* Directions:
What are the lines, copied exactly, from the one containing "output, displayed above." through the last line of the records below, both included?

--- Material provided Enclosed Below ---

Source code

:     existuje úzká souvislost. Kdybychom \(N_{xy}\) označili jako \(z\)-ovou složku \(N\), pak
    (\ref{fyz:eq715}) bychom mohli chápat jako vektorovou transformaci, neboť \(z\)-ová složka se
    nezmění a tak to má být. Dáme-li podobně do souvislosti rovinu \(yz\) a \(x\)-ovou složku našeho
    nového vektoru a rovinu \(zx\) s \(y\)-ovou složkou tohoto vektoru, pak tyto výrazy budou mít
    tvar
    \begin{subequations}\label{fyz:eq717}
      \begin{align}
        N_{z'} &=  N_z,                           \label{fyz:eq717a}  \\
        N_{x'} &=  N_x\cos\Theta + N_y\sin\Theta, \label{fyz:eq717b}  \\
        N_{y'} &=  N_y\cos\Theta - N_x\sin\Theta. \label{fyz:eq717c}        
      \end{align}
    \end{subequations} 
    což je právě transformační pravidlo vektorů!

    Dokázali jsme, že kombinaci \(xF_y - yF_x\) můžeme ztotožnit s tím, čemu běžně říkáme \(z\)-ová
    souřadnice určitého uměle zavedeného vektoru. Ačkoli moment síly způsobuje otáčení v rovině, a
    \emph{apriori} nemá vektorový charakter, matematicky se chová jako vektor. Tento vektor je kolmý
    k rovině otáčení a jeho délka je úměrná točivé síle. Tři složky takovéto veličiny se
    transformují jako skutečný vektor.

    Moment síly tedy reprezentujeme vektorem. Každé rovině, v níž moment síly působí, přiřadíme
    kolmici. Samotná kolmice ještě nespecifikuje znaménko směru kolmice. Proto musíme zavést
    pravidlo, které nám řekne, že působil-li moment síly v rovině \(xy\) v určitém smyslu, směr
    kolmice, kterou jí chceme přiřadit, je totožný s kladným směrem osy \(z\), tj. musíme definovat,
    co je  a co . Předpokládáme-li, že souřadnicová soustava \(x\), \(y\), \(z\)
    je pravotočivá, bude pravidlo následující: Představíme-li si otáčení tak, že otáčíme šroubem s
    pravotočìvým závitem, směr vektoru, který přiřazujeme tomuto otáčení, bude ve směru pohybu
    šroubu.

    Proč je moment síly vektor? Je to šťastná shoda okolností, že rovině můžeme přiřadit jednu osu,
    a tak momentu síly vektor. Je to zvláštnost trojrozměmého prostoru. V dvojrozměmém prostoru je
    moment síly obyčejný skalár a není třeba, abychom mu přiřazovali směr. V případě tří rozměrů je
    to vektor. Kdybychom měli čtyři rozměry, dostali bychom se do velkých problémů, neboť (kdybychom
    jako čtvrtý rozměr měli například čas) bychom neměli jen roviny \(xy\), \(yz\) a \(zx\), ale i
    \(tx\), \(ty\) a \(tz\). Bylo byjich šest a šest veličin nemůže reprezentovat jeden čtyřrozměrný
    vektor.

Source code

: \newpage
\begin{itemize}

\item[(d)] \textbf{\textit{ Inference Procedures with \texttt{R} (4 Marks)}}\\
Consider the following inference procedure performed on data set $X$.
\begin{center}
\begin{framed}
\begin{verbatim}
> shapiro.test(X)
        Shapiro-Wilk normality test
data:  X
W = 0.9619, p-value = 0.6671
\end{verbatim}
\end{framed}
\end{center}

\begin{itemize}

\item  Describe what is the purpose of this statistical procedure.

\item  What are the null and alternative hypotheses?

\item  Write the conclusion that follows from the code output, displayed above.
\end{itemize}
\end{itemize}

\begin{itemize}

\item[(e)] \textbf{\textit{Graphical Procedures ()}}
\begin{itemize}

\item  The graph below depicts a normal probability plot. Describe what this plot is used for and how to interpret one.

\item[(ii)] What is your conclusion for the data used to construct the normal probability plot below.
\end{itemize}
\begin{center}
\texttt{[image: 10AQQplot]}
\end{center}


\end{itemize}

--- End of Enclosed Material provided ---

* Exercise output:
\item  Write the conclusion that follows from the code output, displayed above.
\end{itemize}
\end{itemize}

\begin{itemize}

\item[(e)] \textbf{\textit{Graphical Procedures ()}}
\begin{itemize}

\item  The graph below depicts a normal probability plot. Describe what this plot is used for and how to interpret one.

\item[(ii)] What is your conclusion for the data used to construct the normal probability plot below.
\end{itemize}
\begin{center}
\texttt{[image: 10AQQplot]}
\end{center}


\end{itemize}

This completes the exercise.